What you have to do: Write out the stretch of lines below that begins at the line with "## Future improvements" and ends at the line with "- Mock the web responses on the tests", including both, exactly as given and nothing more.

Records contained in a dataset

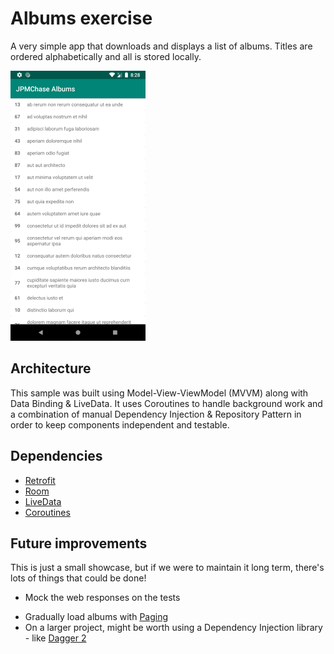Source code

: # Albums exercise

A very simple app that downloads and displays a list of albums. Titles are ordered alphabetically and all is stored locally. 

![](/images/main.png)

## Architecture

This sample was built using Model-View-ViewModel (MVVM) along with Data Binding & LiveData. It uses Coroutines to handle background work and a combination of manual Dependency Injection & Repository Pattern in order to keep components independent and testable.

## Dependencies


* [Retrofit](https://github.com/square/retrofit)
* [Room](https://developer.android.com/training/data-storage/room)
* [LiveData](https://developer.android.com/topic/libraries/architecture/livedata)
* [Coroutines](https://developer.android.com/kotlin/coroutines)

## Future improvements

This is just a small showcase, but if we were to maintain it long term, there's lots of things that could be done!

- Mock the web responses on the tests

* Gradually load albums with [Paging](https://developer.android.com/topic/libraries/architecture/paging)
* On a larger project, might be worth using a Dependency Injection library - like [Dagger 2](https://github.com/google/dagger)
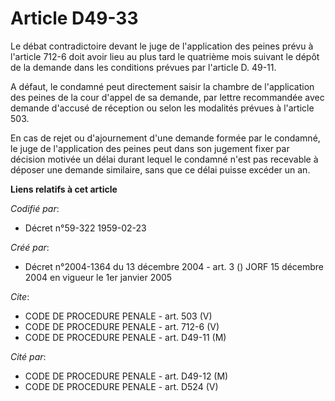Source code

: # Article D49-33

Le débat contradictoire devant le juge de l'application des peines prévu à l'article 712-6 doit avoir lieu au plus tard le
quatrième mois suivant le dépôt de la demande dans les conditions prévues par l'article D. 49-11.

A défaut, le condamné peut directement saisir la chambre de l'application des peines de la cour d'appel de sa demande, par
lettre recommandée avec demande d'accusé de réception ou selon les modalités prévues à l'article 503.

En cas de rejet ou d'ajournement d'une demande formée par le condamné, le juge de l'application des peines peut dans son
jugement fixer par décision motivée un délai durant lequel le condamné n'est pas recevable à déposer une demande similaire,
sans que ce délai puisse excéder un an.

**Liens relatifs à cet article**

_Codifié par_:

  - Décret n°59-322 1959-02-23

_Créé par_:

  - Décret n°2004-1364 du 13 décembre 2004 - art. 3 () JORF 15 décembre 2004 en vigueur le 1er janvier 2005

_Cite_:

  - CODE DE PROCEDURE PENALE - art. 503 (V)
  - CODE DE PROCEDURE PENALE - art. 712-6 (V)
  - CODE DE PROCEDURE PENALE - art. D49-11 (M)

_Cité par_:

  - CODE DE PROCEDURE PENALE - art. D49-12 (M)
  - CODE DE PROCEDURE PENALE - art. D524 (V)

Answer below:
## Future improvements

This is just a small showcase, but if we were to maintain it long term, there's lots of things that could be done!

- Mock the web responses on the tests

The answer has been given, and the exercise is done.